Source texts of formatted documents:

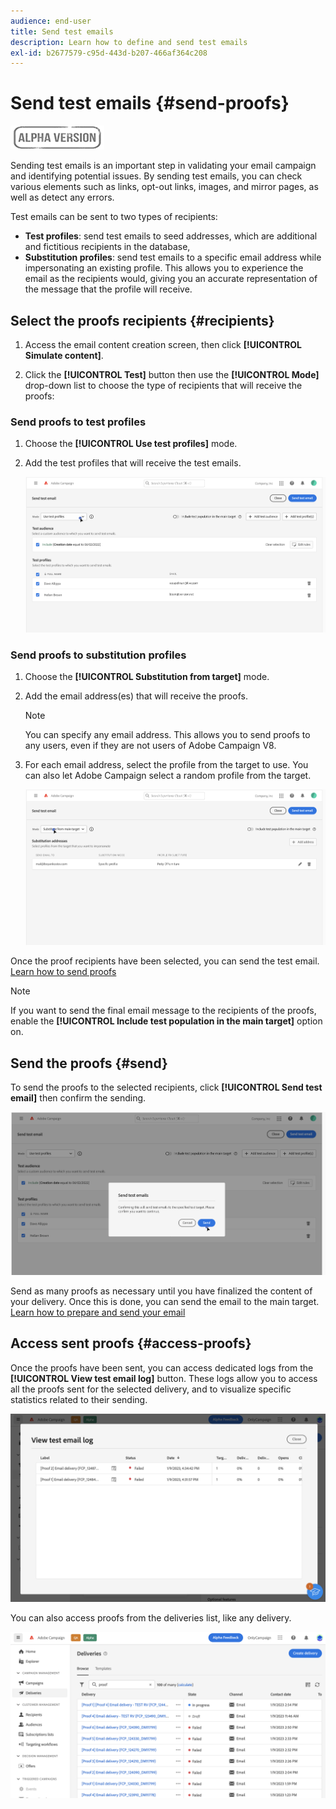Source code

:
 ```yaml
---
audience: end-user
title: Send test emails
description: Learn how to define and send test emails
exl-id: b2677579-c95d-443d-b207-466af364c208
---
```

# Send test emails {#send-proofs}

![](../assets/do-not-localize/badge.png)

Sending test emails is an important step in validating your email campaign and identifying potential issues. By sending test emails, you can check various elements such as links, opt-out links, images, and mirror pages, as well as detect any errors.

Test emails can be sent to two types of recipients:

* **Test profiles**: send test emails to seed addresses, which are additional and fictitious recipients in the database,
* **Substitution profiles**: send test emails to a specific email address while impersonating an existing profile. This allows you to experience the email as the recipients would, giving you an accurate representation of the message that the profile will receive.

## Select the proofs recipients {#recipients}

1. Access the email content creation screen, then click **[!UICONTROL Simulate content]**.

1. Click the **[!UICONTROL Test]** button then use the **[!UICONTROL Mode]** drop-down list to choose the type of recipients that will receive the proofs:

<!-- to check: by default, profiles selected in previous screen are pre-selected for proofs. Can add addtitional profiles + remove preselected?-->

### Send proofs to test profiles

1. Choose the **[!UICONTROL Use test profiles]** mode.

1. Add the test profiles that will receive the test emails.

    <!--FOR BETA: You can also build an audience to select test profiles based on your own criteria using the **[!UICONTROL Add test audience]** button.-->

    ![](assets/test-profiles-audience.png)

### Send proofs to substitution profiles

1. Choose the **[!UICONTROL Substitution from target]** mode.

1. Add the email address(es) that will receive the proofs.

    >[!NOTE]
    >
    >You can specify any email address. This allows you to send proofs to any users, even if they are not users of Adobe Campaign V8.

1. For each email address, select the profile from the target to use. You can also let Adobe Campaign select a random profile from the target.

    ![](assets/substitution.png)

Once the proof recipients have been selected, you can send the test email. [Learn how to send proofs](#send)

>[!NOTE]
>
>If you want to send the final email message to the recipients of the proofs, enable the **[!UICONTROL Include test population in the main target]** option on.

## Send the proofs {#send}

To send the proofs to the selected recipients, click **[!UICONTROL Send test email]** then confirm the sending.

![](assets/send-proof.png)

Send as many proofs as necessary until you have finalized the content of your delivery. Once this is done, you can send the email to the main target. [Learn how to prepare and send your email](../monitor/prepare-send.md)

## Access sent proofs {#access-proofs}

Once the proofs have been sent, you can access dedicated logs from the **[!UICONTROL View test email log]** button. These logs allow you to access all the proofs sent for the selected delivery, and to visualize specific statistics related to their sending.

![](assets/proof-log.png)

You can also access proofs from the deliveries list, like any delivery.

![](assets/delivery-list.png)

## Work instruction
Above are the records. Print exactly, and only, the lines from the line with "Test emails can" to the line with "1. Click the", both inclusive.

## Solution for this exercise
Test emails can be sent to two types of recipients:

* **Test profiles**: send test emails to seed addresses, which are additional and fictitious recipients in the database,
* **Substitution profiles**: send test emails to a specific email address while impersonating an existing profile. This allows you to experience the email as the recipients would, giving you an accurate representation of the message that the profile will receive.

## Select the proofs recipients {#recipients}

1. Access the email content creation screen, then click **[!UICONTROL Simulate content]**.

1. Click the **[!UICONTROL Test]** button then use the **[!UICONTROL Mode]** drop-down list to choose the type of recipients that will receive the proofs:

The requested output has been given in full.